Crying etiquette in Denmark
My heart broke. There was no holding back the tears. I let it all out in a public space, choked by the emotions of standing alone in a crowd. Death at a distance had found me and struck me. The art of crying in Denmark is very different from that which I am used to in Kenya. I live in a society that is accustomed to demure crying whereas some may perceive this as the coldness of Danes, to them (Danes) crying is at their core of privacy, a primary value in Danish etiquette. Danes have a way of taming their emotions in public spaces. Showing such an outburst of emotions in public is a rarity. My crying was neither silent, from the corner of my eyes (angelic) nor dignified. It was disarming, raw, and loud.

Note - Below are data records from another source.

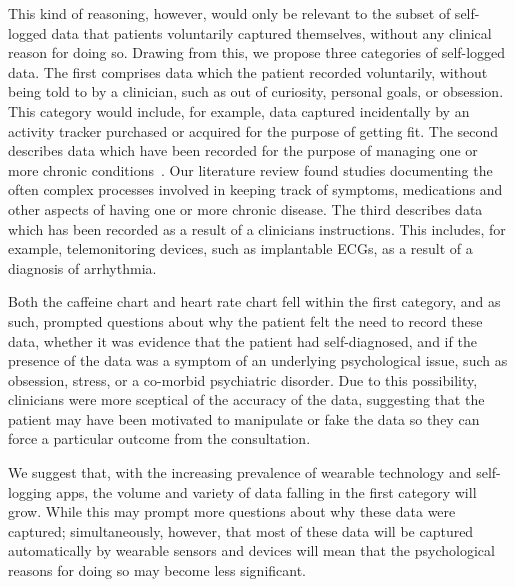 \documentclass{sigchi}
\begin{document}
This kind of reasoning, however, would only be relevant to the subset of self-logged data that patients voluntarily captured themselves, without any clinical reason for doing so.  Drawing from this, we propose three categories of self-logged data. The first comprises data which the patient recorded voluntarily, without being told to by a clinician, such as out of curiosity, personal goals, or obsession. This category would include, for example, data captured incidentally by an activity tracker purchased or acquired for the purpose of getting fit. The second describes data which have been recorded for the purpose of managing one or more chronic conditions~\cite{ancker_invisible_2015}.  Our literature review found studies documenting the often complex processes involved in keeping track of symptoms, medications and other aspects of having one or more chronic disease. The third describes data which has been recorded as a result of a clinicians instructions. This includes, for example, telemonitoring devices, such as implantable ECGs, as a result of a diagnosis of arrhythmia.

Both the caffeine chart and heart rate chart fell within the first category, and as such, prompted questions about why the patient felt the need to record these data, whether it was evidence that the patient had self-diagnosed, and if the presence of the data was a symptom of an underlying psychological issue, such as obsession, stress, or a co-morbid psychiatric disorder. Due to this possibility, clinicians were more sceptical of the accuracy of the data, suggesting that the patient may have been motivated to manipulate or fake the data so they can force a particular outcome from the consultation.

We suggest that, with the increasing prevalence of wearable technology and self-logging apps, the volume and variety of data falling in the first category will grow.  While this may prompt more questions about why these data were captured; simultaneously, however, that most of these data will be captured automatically by wearable sensors and devices will mean that the psychological reasons for doing so may become less significant.


\end{document}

Here I was, hyperventilating and choking from my grief, bearing all my vulnerability in a public bus. Not sure where to go or how to stop the tears. Half grateful that the news hit me when I was already out of the staffroom. I knew that blubbering my emotions at work, in my first week, in front of predominately Danish colleagues, would not only have been outright awkward. There was no moment to summon my inner strength and suppress the burning emotions. There was no in-between. The hurtful lump in my throat burst out and forth came a flood of gushing hot tears. I later walked down the streets, confused, in a hysterical crying fit, until my husband came to my rescue. I collapsed into his arms, the sheer weight of my grief too strong to tame. He felt helpless.
The biggest sacrifice
Dealing with the death of a loved one while leaving abroad carries a whirlwind of emotions. I have spent the last two weeks scavenging the internet for information and calling relatives to piece together information about her final moments. It has been my way of dealing with the pain, shock and anger.

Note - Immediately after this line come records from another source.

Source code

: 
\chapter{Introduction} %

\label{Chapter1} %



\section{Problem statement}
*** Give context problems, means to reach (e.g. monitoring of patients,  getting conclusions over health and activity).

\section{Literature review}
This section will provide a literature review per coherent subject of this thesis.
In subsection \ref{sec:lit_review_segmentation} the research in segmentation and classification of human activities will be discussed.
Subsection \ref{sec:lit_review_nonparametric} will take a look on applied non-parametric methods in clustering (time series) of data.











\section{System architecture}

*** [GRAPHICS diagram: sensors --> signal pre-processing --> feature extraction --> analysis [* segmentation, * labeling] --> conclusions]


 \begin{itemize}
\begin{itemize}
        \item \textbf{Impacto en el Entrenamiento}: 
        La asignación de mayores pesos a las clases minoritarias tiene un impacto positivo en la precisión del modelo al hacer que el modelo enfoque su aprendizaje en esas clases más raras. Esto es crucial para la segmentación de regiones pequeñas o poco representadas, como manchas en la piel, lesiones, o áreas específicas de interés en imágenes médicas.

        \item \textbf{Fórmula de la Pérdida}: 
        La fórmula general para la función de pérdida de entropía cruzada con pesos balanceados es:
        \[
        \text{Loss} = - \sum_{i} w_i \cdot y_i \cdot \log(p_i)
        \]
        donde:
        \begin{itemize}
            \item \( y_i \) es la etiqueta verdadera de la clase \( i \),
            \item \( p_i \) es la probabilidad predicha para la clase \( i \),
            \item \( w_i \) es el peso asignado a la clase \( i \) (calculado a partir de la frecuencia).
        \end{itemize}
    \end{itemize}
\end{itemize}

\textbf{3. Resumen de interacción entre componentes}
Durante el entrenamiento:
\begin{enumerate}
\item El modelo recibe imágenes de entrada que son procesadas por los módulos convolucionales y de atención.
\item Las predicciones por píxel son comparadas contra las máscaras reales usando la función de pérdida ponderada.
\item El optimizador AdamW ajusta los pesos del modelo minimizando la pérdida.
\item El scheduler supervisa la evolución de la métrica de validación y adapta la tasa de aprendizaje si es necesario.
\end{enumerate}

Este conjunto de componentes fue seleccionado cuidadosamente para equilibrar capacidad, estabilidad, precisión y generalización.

Being an immigrant calls for lots of sacrifices, many of which mean being absent during key family events, such as births, your parents growing old, weddings, circumcisions, death and funerals. I know one too many people who have lost parents and siblings but have not had a chance to travel back to Kenya for the funeral. In some instances, they have had to be ‘present’ for the burial through Skype. I never thought this would happen to me, but it has. The first reaction that came to my mind when I received news of my cousin’s death was to drop everything and run home to my family.
However, the reality of my life in Denmark forces me to be practical and think soberly through my grief. I have to be honest and accept that I cannot buy that ticket home at the blink of an eye. I have a toddler, a new job, and a plane ticket bought for travelling to Kenya at a later date. Being with my family in Kenya would be ideal at the moment, but it is not practical. I would love to be there, to accept the reality of my cousin’s death, but I have to make a sacrifice.

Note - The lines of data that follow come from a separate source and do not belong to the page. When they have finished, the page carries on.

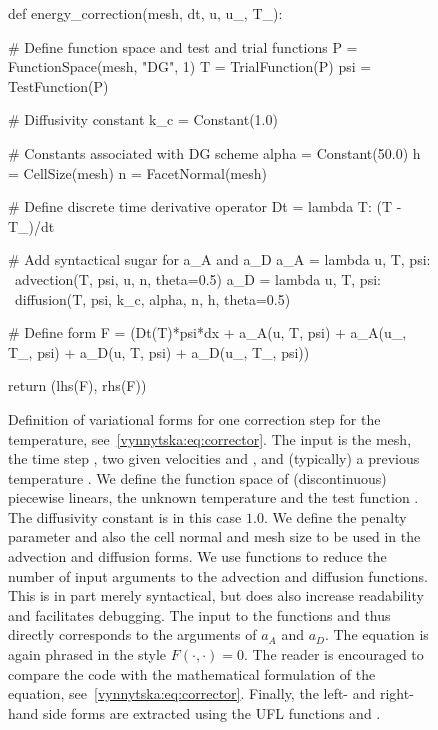 \begin{figure}
  \begin{center}
    \begin{python}
def energy_correction(mesh, dt, u, u_, T_):

    # Define function space and test and trial functions
    P = FunctionSpace(mesh, "DG", 1)
    T = TrialFunction(P)
    psi = TestFunction(P)

    # Diffusivity constant
    k_c = Constant(1.0)

    # Constants associated with DG scheme
    alpha = Constant(50.0)
    h = CellSize(mesh)
    n = FacetNormal(mesh)

    # Define discrete time derivative operator
    Dt = lambda T: (T - T_)/dt

    # Add syntactical sugar for a_A and a_D
    a_A = lambda u, T, psi: \
              advection(T, psi, u, n, theta=0.5)
    a_D = lambda u, T, psi: \
              diffusion(T, psi, k_c, alpha,
                        n, h, theta=0.5)

    # Define form
    F = (Dt(T)*psi*dx
         + a_A(u, T, psi) + a_A(u_, T_, psi)
         + a_D(u, T, psi) + a_D(u_, T_, psi))

    return (lhs(F), rhs(F))
    \end{python}
    \end{center}
    \caption{Definition of variational forms for one correction step
      for the temperature, see~\eqref{vynnytska:eq:corrector}. The
      input is the mesh, the time step \emp{dt}, two given velocities
      \emp{u} and \emp{u\_}, and (typically) a previous temperature
      \emp{T\_}. We define the function space of (discontinuous)
      piecewise linears, the unknown temperature \emp{T} and the test
      function \emp{psi}. The diffusivity constant \emp{k\_c} is in
      this case $1.0$. We define the penalty parameter \emp{alpha}
      and also the cell normal \emp{n} and mesh size \emp{h} to be
      used in the advection and diffusion forms.
%
      We use  functions to reduce the number of input
      arguments to the advection and diffusion functions. This is in
      part merely syntactical, but does also increase readability and
      facilitates debugging. The input to the functions \emp{a\_A}
      and \emp{a\_D} thus directly corresponds to the arguments of
      $a_A$ and $a_D$.
%
      The equation is again phrased in the style $F(\cdot, \cdot) =
      0$. The reader is encouraged to compare the code with the
      mathematical formulation of the equation,
      see~\eqref{vynnytska:eq:corrector}. Finally, the left- and
      right-hand side forms are extracted using the UFL
      functions \emp{lhs} and \emp{rhs}.}
  \label{vynnytska:fig:temperaturecorrection}
\end{figure}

Being absent from my Kenyan family is probably a sacrifice that I will have to make many more times during my life abroad. Such is not only my reality but that of almost every other immigrant. Every moment that I am away from my family or friends in Kenya, that dreaded phone call may come. In the meanwhile, I have been bargaining with mortality in the face of my cousin’s sudden death, yet I have to find healthy means of coping with grief and finding closure when death finds me at a distance.